Last night, I attended the final performance of "An Empire Disguised as a Nation: A Call to Conscience," a two actor play written and performed by Dean J. Seal and Steve Anderson. The play tells the story of the United States as an empire, as ruling those who don't want to be ruled, from the 1840s to the recent venture in Iraq. The play is pretty much straight history lesson, enlivened with quotes, songs, pictures, maps, and the interplay between Seal's character, a progressive college professor, and Anderson's character, his cynical and pragmatic army "keeper," assigned to hold the lecture within the bounds of good taste and patriotism. It is a funny play that teaches a lot of history and that makes the simple and important point that history is interesting when it expresses a point of view and a direction for the future.

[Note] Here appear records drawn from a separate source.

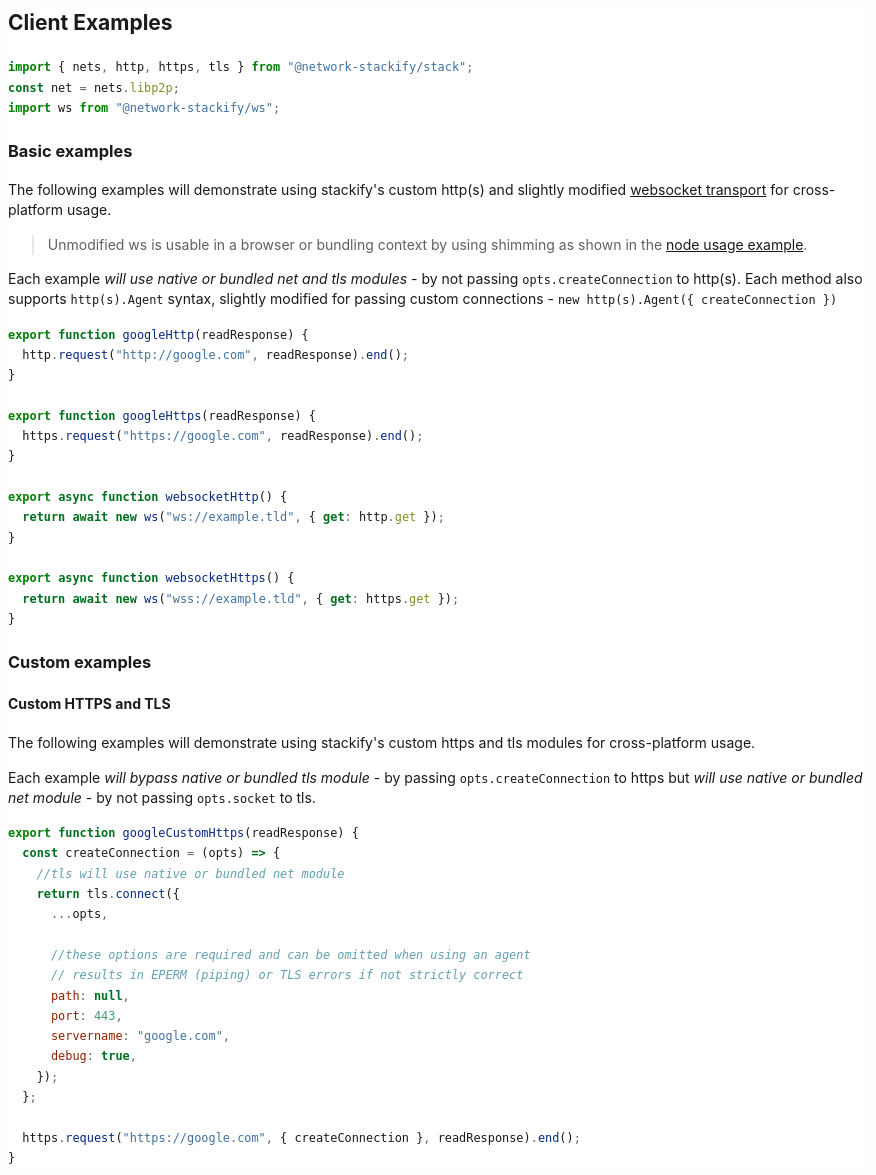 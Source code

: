 ## Client Examples

```js
import { nets, http, https, tls } from "@network-stackify/stack";
const net = nets.libp2p;
import ws from "@network-stackify/ws";
```

### Basic examples

The following examples will demonstrate using stackify's custom http(s) and slightly modified [websocket transport](https://npmjs.com/packages/@network-stackify/ws) for cross-platform usage.

> Unmodified ws is usable in a browser or bundling context by using shimming as shown in the [node usage example](#browser-usage).

Each example _will use native or bundled net and tls modules_ - by not passing `opts.createConnection` to http(s). Each method also supports `http(s).Agent` syntax, slightly modified for passing custom connections - `new http(s).Agent({ createConnection })`

```js
export function googleHttp(readResponse) {
  http.request("http://google.com", readResponse).end();
}

export function googleHttps(readResponse) {
  https.request("https://google.com", readResponse).end();
}

export async function websocketHttp() {
  return await new ws("ws://example.tld", { get: http.get });
}

export async function websocketHttps() {
  return await new ws("wss://example.tld", { get: https.get });
}
```

### Custom examples

#### Custom HTTPS and TLS

The following examples will demonstrate using stackify's custom https and tls modules for cross-platform usage.

Each example _will bypass native or bundled tls module_ - by passing `opts.createConnection` to https but _will use native or bundled net module_ - by not passing `opts.socket` to tls.

```js
export function googleCustomHttps(readResponse) {
  const createConnection = (opts) => {
    //tls will use native or bundled net module
    return tls.connect({
      ...opts,

      //these options are required and can be omitted when using an agent
      // results in EPERM (piping) or TLS errors if not strictly correct
      path: null,
      port: 443,
      servername: "google.com",
      debug: true,
    });
  };

  https.request("https://google.com", { createConnection }, readResponse).end();
}

```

I mention this play because I want to pay tribute to the folks who do this kind of work: the actors, producers, volunteers, writers, stage crews who keep the small theatre scene alive throughout the country. They invest incredible amounts of time and talent and money to bring non-standard messages to people, showing up personally to talk about what's important to them. Their work keeps popular culture alive. In particular, plays like this keep the progressive movement in America alive, and the voice of that movement is one Americans need, to maintain modesty and perspective.

As army recruiters put pressure on fragile and clueless kids to enlist in unimaginable adventures, elementary fairness dictates that kids and their parents get to hear the story according to which America is usually wrong, has been pretty consistently wrong whenever it used military force against smaller and weaker countries. Before signing their lives away, kids need a chance to seriously consider the possibility that the enterprise will harm them and harm the world. Plays like "An Empire Disguised as a Nation" give them access to that perspective.

Posted by shea0017 at October 13, 2004 11:39 PM
Comments

Thanks for the review. It was the only one we got. People really liked the show. Attendance was above the Jungle's expectations, and below mine. But I deeply appreciate the fact that you understood what we were doing, and approved of it.